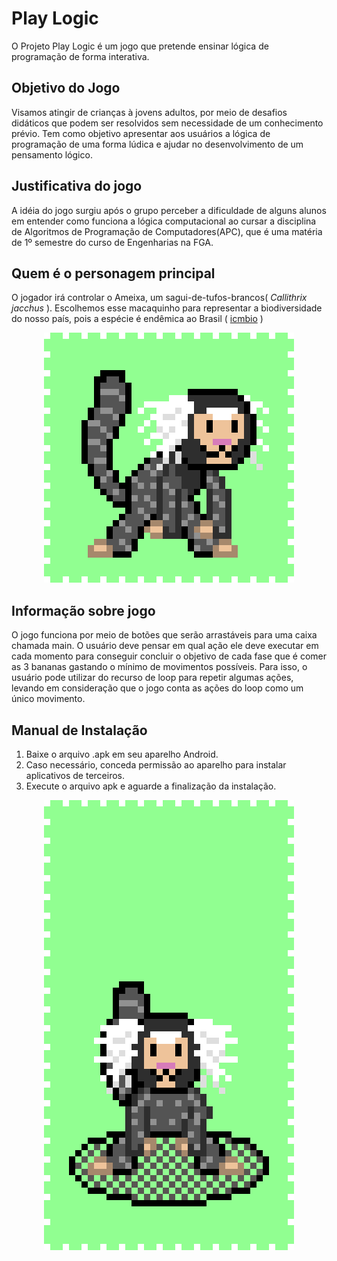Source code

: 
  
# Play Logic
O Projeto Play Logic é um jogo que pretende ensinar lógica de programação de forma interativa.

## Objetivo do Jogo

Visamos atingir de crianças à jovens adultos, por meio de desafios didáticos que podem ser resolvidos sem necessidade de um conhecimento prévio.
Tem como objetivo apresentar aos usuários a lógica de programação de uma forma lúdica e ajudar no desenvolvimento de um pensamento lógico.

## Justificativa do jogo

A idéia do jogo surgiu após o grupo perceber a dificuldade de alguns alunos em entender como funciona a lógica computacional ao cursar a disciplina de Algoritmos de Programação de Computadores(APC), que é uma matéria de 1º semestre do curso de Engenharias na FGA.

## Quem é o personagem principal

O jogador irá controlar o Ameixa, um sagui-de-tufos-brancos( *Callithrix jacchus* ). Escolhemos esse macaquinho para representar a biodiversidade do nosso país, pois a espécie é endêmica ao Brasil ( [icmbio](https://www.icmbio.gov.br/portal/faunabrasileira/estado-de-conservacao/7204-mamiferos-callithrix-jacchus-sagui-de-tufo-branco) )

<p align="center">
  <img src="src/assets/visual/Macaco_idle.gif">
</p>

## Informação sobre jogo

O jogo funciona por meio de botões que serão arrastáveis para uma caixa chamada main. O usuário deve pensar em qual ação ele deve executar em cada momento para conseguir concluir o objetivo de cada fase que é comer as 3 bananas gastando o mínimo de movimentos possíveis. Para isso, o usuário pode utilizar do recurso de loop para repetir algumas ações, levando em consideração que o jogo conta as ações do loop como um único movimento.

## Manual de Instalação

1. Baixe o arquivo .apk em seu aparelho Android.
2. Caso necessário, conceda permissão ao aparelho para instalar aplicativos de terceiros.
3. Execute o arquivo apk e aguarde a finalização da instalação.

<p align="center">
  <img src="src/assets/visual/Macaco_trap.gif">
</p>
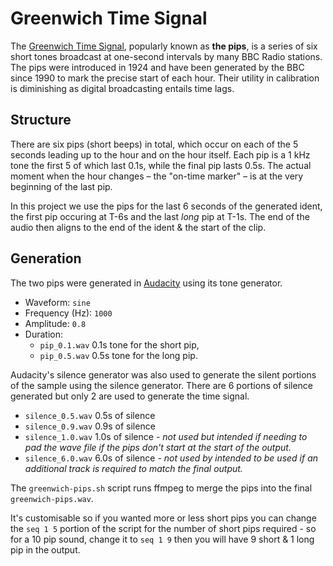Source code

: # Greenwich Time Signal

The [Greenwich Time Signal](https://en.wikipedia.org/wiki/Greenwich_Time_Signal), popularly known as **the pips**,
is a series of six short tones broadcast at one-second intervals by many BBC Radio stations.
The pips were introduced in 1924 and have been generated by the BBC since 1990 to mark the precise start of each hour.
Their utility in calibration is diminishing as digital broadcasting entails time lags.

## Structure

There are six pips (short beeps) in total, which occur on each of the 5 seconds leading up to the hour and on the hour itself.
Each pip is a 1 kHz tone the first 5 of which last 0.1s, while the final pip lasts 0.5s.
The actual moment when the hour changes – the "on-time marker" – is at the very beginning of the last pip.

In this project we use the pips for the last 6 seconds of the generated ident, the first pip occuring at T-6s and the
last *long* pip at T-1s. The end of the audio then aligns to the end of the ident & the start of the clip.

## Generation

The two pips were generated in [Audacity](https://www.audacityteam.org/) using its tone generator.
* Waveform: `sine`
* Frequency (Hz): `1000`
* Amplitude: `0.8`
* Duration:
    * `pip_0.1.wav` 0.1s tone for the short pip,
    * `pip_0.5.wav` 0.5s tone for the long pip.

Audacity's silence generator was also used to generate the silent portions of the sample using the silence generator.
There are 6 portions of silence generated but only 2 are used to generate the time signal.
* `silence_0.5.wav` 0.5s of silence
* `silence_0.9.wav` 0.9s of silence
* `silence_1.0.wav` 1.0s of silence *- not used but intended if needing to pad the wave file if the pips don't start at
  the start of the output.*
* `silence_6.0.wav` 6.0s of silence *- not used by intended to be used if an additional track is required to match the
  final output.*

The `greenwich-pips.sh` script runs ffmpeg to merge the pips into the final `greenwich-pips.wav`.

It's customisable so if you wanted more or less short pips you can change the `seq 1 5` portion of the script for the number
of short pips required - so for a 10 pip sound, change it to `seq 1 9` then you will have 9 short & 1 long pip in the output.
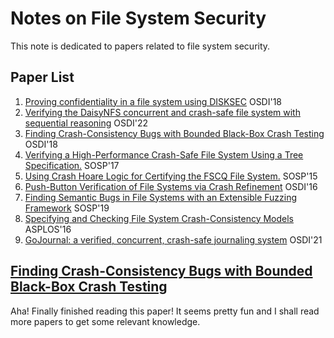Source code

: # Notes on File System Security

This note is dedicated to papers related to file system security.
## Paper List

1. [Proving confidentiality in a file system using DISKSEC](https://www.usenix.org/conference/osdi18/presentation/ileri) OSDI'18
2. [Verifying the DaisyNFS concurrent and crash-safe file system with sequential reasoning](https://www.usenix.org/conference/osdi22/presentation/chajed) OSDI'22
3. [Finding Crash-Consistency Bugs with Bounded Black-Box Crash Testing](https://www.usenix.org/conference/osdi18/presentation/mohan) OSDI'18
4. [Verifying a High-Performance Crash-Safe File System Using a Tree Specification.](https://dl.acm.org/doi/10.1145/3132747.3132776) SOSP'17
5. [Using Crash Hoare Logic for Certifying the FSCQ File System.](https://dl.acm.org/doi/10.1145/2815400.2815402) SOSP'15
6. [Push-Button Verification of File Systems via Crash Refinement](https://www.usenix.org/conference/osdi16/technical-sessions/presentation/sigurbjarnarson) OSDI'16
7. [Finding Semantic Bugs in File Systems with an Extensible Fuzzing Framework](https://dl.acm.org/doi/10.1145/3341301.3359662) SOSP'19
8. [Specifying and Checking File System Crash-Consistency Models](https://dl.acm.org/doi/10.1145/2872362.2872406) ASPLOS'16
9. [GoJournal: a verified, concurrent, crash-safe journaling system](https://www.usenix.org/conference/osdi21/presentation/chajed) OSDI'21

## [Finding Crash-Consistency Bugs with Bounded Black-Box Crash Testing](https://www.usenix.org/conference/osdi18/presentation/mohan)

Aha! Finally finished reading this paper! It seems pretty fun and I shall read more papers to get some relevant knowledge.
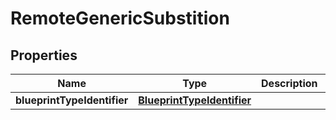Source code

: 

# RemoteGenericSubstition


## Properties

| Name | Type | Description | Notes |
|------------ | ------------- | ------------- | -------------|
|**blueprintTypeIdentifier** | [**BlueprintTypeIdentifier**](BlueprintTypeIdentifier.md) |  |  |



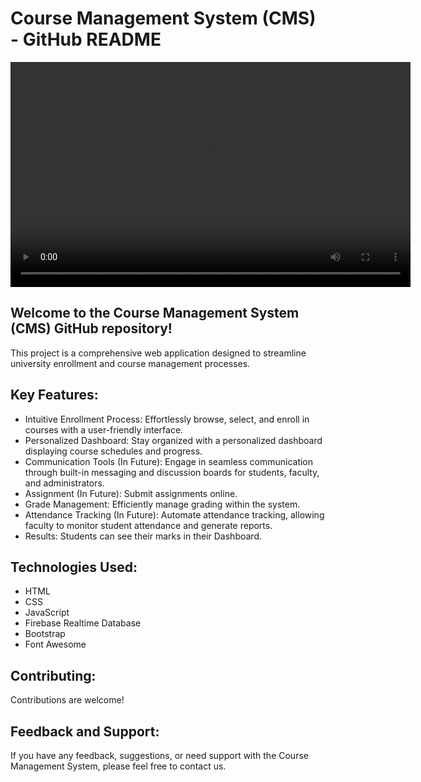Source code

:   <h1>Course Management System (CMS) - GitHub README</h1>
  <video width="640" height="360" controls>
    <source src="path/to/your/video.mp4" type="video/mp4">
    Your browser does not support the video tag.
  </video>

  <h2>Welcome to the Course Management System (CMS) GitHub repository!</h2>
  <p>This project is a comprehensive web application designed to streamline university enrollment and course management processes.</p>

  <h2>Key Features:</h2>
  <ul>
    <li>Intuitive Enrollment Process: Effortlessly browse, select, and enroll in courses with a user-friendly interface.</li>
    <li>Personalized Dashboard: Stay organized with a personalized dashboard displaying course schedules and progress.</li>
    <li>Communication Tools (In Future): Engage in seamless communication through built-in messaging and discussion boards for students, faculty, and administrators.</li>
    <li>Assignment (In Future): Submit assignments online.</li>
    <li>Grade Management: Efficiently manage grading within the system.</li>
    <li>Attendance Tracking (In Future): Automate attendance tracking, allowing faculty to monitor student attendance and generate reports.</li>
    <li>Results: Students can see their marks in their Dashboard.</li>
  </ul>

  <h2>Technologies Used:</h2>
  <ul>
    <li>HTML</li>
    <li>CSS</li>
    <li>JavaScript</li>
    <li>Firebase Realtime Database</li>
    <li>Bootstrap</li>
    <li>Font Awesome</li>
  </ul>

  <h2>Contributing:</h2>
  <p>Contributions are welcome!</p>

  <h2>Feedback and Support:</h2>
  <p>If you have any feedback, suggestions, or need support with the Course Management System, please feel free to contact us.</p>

§ §

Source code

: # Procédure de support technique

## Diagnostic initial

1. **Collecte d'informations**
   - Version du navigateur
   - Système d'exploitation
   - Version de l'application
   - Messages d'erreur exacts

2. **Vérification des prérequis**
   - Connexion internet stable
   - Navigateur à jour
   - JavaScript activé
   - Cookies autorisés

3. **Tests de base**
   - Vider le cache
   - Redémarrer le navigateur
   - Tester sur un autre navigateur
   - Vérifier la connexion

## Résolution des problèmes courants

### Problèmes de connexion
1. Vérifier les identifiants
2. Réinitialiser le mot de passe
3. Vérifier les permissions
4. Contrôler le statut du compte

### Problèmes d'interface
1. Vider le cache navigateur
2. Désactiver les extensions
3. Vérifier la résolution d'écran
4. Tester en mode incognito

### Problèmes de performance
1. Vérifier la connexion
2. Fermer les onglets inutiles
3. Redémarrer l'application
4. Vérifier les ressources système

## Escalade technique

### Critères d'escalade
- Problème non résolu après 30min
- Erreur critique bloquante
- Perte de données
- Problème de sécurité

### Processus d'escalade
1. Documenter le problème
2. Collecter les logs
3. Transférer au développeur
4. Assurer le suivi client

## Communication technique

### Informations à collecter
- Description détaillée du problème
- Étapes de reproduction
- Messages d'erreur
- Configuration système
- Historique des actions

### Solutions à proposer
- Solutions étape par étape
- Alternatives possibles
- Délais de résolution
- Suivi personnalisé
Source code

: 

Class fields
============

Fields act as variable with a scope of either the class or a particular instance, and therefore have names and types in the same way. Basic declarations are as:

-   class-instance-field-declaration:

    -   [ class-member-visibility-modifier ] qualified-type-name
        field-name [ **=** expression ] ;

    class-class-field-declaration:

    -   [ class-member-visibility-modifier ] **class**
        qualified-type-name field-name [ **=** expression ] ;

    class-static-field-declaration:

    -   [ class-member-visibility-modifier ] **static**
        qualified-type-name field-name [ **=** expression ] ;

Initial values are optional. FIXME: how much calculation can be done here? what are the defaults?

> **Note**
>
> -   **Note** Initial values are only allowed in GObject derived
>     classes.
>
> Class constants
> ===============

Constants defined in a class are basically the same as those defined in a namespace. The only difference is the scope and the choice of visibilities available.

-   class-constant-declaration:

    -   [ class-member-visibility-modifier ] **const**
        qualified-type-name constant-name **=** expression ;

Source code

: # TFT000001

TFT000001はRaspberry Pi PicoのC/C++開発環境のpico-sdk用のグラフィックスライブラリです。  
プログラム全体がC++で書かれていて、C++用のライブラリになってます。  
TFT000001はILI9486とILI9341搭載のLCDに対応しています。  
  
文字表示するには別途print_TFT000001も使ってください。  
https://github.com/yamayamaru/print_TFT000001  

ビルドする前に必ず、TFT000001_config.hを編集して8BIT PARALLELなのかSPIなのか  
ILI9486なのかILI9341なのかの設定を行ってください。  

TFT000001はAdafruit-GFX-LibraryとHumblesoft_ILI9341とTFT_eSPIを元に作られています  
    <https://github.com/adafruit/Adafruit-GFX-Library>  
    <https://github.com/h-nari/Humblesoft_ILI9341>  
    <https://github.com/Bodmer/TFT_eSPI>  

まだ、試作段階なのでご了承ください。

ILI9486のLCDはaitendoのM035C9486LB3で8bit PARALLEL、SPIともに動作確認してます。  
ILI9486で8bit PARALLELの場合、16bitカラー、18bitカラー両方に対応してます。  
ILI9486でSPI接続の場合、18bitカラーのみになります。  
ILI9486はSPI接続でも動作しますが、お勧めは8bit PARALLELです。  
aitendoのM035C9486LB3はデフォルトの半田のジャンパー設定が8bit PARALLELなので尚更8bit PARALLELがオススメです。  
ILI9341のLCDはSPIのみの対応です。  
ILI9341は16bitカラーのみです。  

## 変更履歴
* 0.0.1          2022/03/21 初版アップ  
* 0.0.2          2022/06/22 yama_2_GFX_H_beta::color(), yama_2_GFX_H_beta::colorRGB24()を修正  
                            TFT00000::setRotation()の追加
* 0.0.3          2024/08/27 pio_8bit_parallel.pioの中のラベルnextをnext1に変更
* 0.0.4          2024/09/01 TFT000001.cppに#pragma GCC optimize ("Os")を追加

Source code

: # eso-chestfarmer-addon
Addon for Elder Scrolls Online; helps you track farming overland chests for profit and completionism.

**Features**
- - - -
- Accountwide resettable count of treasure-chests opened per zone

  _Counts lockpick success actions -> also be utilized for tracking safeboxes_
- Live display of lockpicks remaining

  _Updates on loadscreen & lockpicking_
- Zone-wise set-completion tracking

§ §

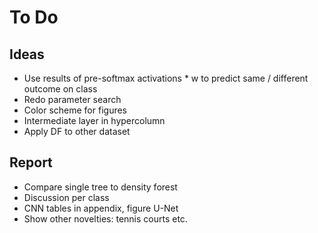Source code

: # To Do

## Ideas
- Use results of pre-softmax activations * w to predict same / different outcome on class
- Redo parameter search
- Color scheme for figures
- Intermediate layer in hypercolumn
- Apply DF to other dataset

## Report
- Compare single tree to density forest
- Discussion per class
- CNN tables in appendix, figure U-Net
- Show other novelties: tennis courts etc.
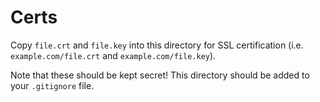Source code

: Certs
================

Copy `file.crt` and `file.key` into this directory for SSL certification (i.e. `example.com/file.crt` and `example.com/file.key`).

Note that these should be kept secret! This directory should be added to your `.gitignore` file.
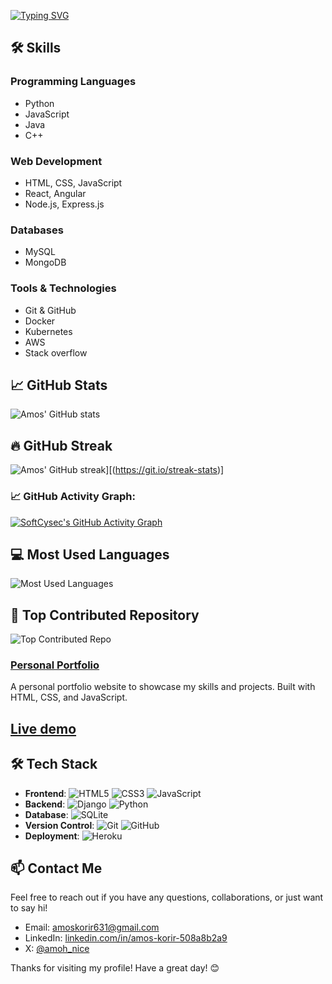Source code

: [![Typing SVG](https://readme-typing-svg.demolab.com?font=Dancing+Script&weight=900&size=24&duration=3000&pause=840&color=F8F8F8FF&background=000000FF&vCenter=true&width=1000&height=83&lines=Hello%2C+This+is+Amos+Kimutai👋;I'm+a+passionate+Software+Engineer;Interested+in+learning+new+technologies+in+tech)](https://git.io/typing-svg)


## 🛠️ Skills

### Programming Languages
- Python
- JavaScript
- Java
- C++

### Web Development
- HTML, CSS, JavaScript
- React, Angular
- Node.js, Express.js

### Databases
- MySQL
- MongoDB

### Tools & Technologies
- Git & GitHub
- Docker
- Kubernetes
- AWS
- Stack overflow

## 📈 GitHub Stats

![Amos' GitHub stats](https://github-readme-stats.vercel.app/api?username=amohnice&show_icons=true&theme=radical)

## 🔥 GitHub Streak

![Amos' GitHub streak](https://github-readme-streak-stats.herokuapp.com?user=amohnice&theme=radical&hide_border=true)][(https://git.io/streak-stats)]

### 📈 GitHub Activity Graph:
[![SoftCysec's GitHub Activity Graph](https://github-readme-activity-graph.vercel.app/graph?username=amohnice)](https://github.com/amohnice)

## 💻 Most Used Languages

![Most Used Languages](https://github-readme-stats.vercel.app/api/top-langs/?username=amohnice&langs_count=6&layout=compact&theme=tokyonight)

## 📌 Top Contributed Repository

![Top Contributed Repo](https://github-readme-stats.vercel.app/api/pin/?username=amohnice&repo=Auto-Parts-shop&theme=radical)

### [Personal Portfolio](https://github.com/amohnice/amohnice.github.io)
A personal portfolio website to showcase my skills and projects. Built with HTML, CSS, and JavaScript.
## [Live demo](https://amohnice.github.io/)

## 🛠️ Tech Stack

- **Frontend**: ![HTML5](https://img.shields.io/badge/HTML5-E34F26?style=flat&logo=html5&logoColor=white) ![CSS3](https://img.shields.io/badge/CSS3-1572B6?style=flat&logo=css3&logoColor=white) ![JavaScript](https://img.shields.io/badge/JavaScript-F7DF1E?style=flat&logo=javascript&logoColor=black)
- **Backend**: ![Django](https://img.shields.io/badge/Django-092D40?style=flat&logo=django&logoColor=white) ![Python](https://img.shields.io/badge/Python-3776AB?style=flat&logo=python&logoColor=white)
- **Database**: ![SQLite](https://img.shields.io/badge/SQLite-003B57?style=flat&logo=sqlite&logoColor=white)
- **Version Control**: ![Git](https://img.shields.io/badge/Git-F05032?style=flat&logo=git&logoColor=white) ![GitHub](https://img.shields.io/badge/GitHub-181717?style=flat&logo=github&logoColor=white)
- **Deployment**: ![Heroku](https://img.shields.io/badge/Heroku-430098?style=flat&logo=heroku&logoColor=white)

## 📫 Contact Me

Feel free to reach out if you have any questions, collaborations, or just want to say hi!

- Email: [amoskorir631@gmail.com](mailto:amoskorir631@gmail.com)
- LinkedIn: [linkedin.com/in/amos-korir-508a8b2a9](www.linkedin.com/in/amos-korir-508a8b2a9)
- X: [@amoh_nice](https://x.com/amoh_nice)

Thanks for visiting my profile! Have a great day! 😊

§ §

**EXERCISE REQUIREMENTS**
Within the listing above, the range opens at the line with "1. Vérifier les identifiants" and closes at the line with "- Suivi personnalisé". Reproduce exactly the lines of that range, including both ends.

**RESULT FOR THIS EXERCISE**
1. Vérifier les identifiants
2. Réinitialiser le mot de passe
3. Vérifier les permissions
4. Contrôler le statut du compte

### Problèmes d'interface
1. Vider le cache navigateur
2. Désactiver les extensions
3. Vérifier la résolution d'écran
4. Tester en mode incognito

### Problèmes de performance
1. Vérifier la connexion
2. Fermer les onglets inutiles
3. Redémarrer l'application
4. Vérifier les ressources système

## Escalade technique

### Critères d'escalade
- Problème non résolu après 30min
- Erreur critique bloquante
- Perte de données
- Problème de sécurité

### Processus d'escalade
1. Documenter le problème
2. Collecter les logs
3. Transférer au développeur
4. Assurer le suivi client

## Communication technique

### Informations à collecter
- Description détaillée du problème
- Étapes de reproduction
- Messages d'erreur
- Configuration système
- Historique des actions

### Solutions à proposer
- Solutions étape par étape
- Alternatives possibles
- Délais de résolution
- Suivi personnalisé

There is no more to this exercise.